*** SUPPLIED MATERIAL Section Begins ***

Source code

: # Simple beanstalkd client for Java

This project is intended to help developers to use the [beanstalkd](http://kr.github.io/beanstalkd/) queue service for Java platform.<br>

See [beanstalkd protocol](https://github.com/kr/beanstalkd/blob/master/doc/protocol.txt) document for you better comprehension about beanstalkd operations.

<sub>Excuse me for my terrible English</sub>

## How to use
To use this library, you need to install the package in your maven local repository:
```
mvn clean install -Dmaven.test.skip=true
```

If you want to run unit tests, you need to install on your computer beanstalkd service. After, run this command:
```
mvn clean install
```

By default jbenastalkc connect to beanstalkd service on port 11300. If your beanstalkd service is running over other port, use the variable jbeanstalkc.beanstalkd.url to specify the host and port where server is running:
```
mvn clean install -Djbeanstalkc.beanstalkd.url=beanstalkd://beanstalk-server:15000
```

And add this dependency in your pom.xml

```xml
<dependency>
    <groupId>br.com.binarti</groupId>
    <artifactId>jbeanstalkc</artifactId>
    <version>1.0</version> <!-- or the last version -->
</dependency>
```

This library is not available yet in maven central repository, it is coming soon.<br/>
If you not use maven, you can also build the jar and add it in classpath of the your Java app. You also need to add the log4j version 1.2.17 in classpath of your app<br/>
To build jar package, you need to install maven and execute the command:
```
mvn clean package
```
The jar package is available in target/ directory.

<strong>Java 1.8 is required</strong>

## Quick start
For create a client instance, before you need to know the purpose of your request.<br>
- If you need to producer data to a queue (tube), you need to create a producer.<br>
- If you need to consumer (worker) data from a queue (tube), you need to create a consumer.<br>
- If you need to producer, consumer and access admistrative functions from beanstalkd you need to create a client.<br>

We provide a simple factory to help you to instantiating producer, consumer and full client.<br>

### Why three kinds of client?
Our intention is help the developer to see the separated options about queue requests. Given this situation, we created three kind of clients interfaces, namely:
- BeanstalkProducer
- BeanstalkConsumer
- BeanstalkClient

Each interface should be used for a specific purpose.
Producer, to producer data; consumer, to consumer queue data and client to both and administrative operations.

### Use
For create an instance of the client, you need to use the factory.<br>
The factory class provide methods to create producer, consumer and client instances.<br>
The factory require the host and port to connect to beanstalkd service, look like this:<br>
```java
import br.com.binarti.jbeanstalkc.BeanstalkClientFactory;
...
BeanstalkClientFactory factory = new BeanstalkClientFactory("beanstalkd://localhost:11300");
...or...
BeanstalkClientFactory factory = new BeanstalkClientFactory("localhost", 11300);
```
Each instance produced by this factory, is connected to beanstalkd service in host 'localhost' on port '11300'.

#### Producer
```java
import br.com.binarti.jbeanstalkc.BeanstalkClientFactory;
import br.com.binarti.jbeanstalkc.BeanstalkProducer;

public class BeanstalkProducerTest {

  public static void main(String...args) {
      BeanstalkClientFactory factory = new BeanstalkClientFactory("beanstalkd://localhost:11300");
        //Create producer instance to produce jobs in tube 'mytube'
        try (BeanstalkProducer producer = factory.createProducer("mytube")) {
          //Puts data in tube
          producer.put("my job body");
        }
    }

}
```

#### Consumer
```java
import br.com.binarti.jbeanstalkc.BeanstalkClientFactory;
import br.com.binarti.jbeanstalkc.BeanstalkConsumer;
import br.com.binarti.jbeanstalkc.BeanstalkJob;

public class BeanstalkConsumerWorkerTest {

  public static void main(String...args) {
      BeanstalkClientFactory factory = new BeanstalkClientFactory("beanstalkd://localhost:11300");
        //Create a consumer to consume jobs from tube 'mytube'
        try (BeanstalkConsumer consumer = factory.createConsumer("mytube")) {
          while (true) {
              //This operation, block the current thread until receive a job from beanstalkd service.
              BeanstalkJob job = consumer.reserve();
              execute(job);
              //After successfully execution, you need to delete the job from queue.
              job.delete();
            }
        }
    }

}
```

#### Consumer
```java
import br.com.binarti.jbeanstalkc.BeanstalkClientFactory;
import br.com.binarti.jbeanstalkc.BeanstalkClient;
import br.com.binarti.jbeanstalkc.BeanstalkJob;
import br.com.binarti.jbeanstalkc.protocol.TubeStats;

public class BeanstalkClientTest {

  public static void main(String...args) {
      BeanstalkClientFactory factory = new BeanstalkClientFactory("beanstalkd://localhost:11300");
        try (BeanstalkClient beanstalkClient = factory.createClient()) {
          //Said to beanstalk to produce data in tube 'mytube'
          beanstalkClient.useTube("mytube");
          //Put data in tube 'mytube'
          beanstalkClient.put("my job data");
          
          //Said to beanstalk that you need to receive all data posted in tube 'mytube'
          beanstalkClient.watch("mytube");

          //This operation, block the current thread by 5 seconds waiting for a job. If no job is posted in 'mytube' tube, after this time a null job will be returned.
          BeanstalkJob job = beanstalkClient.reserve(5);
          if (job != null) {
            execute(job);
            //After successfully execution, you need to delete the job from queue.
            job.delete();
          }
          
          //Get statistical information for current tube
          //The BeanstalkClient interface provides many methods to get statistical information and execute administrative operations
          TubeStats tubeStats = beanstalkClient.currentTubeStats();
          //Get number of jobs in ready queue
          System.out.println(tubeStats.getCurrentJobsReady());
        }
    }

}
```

*** SUPPLIED MATERIAL Section Ends ***

EXERCISE DESCRIPTION: Look above for lines with the word "repository" and copy them all.

ANSWER SECTION:
To use this library, you need to install the package in your maven local repository:
This library is not available yet in maven central repository, it is coming soon.<br/>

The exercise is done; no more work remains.